**Motivation**

We would like to move towards a world where there is a clear attempt to try and 
start becoming more predictable with release cycles and what the usage of a 
release is going to be . As part of this ,releases need regression fixes. 
However, if the community is making releases, there is likely to be an 
expectation from users that such releases have reasonable practices in terms of 
backporting fixes to the release branches and other aspects of development. 
Backporting patches to previous release branches always have a risk and thus in 
addition to having a review we need someone to think whether the benefits 
outweigh the risk of additional breakage that our testing would not cover.

**Current Development Processes and it's effects**

In the current processes, there isn't clear separation between bug fixes and 
new features and many a time a pull request will merge both a bug fix and a 
feature request together in the same pull request.
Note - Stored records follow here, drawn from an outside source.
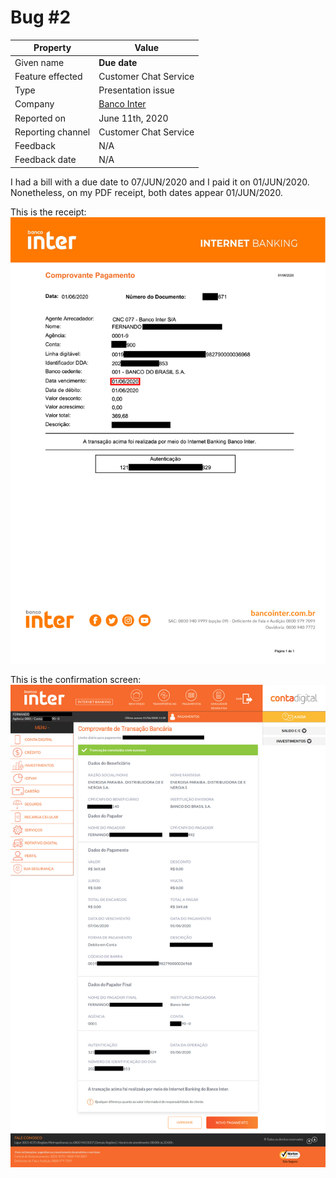 # Bug #2

| Property | Value |
|---|---|
| Given name | **Due date** |
| Feature effected | Customer Chat Service |
| Type | Presentation issue |
| Company | [Banco Inter](https://www.bancointer.com.br/) |
| Reported on | June 11th, 2020 |
| Reporting channel | Customer Chat Service |
| Feedback | N/A |
| Feedback date | N/A |

I had a bill with a due date to 07/JUN/2020 and I paid it on 01/JUN/2020. Nonetheless, on my PDF receipt, both dates appear 01/JUN/2020.

This is the receipt:
![the receipt](artifacts/bug02-inter_pdf.jpg)

This is the confirmation screen:
![the screen](artifacts/bug02-inter_web.jpg)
This is our defacto working 
practice. Further when the pull request is merged, the history within the pull 
request is entirely lost from the tree as the pull request is squashed when it 
is merged and further there is no requirement on the original developer to 
retain the branch from which the pull request is created. This makes it 
difficult to track what the change is a finite time after the change was merged 
in.


**Next Steps**

In terms of next steps, I propose the following steps that we can take.

A1. Change our contribution documentation to cover that pull requests need to 
be small, self-contained and not mix bug fixes and new features. 
   A1.1 Make this part of our Pull Request Template.

A2. Tag Bug fixes as [Bugfix] or [RegressionFix] in the Pull Request.  
      A2.1 Identify which Release it was a regression in when an issue is 
found. 
      A2.2 Agree that the fix is small enough to be backported to the release 
branch. 
      A2.3 If you are proposing this as a backport, propose this with a tag 
using [Backport-fix-<branchtobackportto>
      A2.4 The contributor backports and a reviewer after evaluating the risk 
of the backport approves it explicitly.
     A2.5 Document this in the Issue Template in github.